Its authoritarian turn represents a degeneration of a system it once broadly accepted.

Jamaat, by contrast, has historically functioned as a conditional political actor in Bangladesh -- periodically banned, electorally marginal, and reliant on alliances rather than mass legitimacy.

Its relationship with democracy has been instrumental rather than foundational, treating elections as a pathway to power rather than a principle to be defended.

Finally, there is the question of political resilience. Even after a decade of BJP dominance, India’s opposition has not been extinguished.

Congress -- despite its deep historical failures -- has regained momentum, regional parties remain powerful, and electoral competition, though skewed, persists. India’s political field has bent under pressure but has not collapsed.

Bangladesh’s political field is far more fragile. Institutions are weaker, opposition space is narrower, and social cleavages are easier to harden into permanent exclusions.

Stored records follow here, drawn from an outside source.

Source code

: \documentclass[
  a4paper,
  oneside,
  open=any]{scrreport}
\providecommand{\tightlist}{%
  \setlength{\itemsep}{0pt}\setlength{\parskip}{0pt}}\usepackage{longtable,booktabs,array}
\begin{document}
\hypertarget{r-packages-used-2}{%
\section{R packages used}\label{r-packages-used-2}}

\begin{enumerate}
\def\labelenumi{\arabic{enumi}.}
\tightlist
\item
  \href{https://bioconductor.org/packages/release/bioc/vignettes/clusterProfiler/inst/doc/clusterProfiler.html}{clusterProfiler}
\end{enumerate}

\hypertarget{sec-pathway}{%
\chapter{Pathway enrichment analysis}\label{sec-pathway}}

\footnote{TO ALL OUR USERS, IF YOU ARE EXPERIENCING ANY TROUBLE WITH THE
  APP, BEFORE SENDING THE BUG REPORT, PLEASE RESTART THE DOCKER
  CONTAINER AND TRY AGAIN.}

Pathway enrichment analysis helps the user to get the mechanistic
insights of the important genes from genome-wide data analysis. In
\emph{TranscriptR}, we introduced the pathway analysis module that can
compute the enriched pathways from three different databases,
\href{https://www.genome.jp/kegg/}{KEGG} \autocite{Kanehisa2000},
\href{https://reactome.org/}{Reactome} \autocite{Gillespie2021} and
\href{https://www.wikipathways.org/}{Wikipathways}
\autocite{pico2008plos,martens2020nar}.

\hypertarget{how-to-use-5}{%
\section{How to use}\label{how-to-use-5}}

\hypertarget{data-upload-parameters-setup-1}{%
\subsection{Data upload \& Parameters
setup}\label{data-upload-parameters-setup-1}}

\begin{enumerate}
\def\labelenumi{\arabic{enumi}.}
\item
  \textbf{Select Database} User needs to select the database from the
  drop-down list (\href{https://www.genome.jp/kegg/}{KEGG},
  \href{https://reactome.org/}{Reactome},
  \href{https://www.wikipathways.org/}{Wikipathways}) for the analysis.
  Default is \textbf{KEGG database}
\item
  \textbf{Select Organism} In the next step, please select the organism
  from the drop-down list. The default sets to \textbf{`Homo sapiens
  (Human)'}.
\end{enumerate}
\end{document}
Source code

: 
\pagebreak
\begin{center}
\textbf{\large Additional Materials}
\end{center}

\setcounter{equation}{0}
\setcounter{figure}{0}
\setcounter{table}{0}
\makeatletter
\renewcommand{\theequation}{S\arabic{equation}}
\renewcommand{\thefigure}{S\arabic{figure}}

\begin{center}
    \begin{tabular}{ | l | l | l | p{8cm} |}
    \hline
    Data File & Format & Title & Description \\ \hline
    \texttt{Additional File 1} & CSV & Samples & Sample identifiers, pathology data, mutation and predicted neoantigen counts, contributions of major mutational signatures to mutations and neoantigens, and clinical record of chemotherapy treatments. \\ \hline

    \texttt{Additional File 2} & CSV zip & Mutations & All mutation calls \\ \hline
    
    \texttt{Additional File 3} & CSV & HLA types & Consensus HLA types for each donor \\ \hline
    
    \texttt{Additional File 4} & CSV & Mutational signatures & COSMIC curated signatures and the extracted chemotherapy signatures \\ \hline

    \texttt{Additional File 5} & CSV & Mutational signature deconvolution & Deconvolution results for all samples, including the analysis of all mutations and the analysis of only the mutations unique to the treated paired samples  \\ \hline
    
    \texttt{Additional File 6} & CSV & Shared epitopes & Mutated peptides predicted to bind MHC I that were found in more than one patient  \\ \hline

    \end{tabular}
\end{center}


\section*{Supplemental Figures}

In such an environment, a totalizing ideological force does not merely dominate -- it overwhelms.

The conclusion, then, is not that BJP rule is benign or defensible. It is that different forms of illiberalism produce different end states.

A radical Hindu party in power generates an exclusionary, hierarchical authoritarianism that still leaves significant social and economic pluralism intact.

A radical Islamist party in power generates a far more comprehensive, civilization-wide project -- one that seeks to reorder society itself.

Surface parallels with India circa 2012 may be analytically useful. But the endpoints are not symmetrical. Confusing the two risks dangerously underestimating what is truly at stake.

Muhaimen Siddiquee is a brand and communications professional with a strong interest in culture, politics, and history. An IBA graduate, he applies insights from consumer behaviour to understanding shifts in society and historical changes.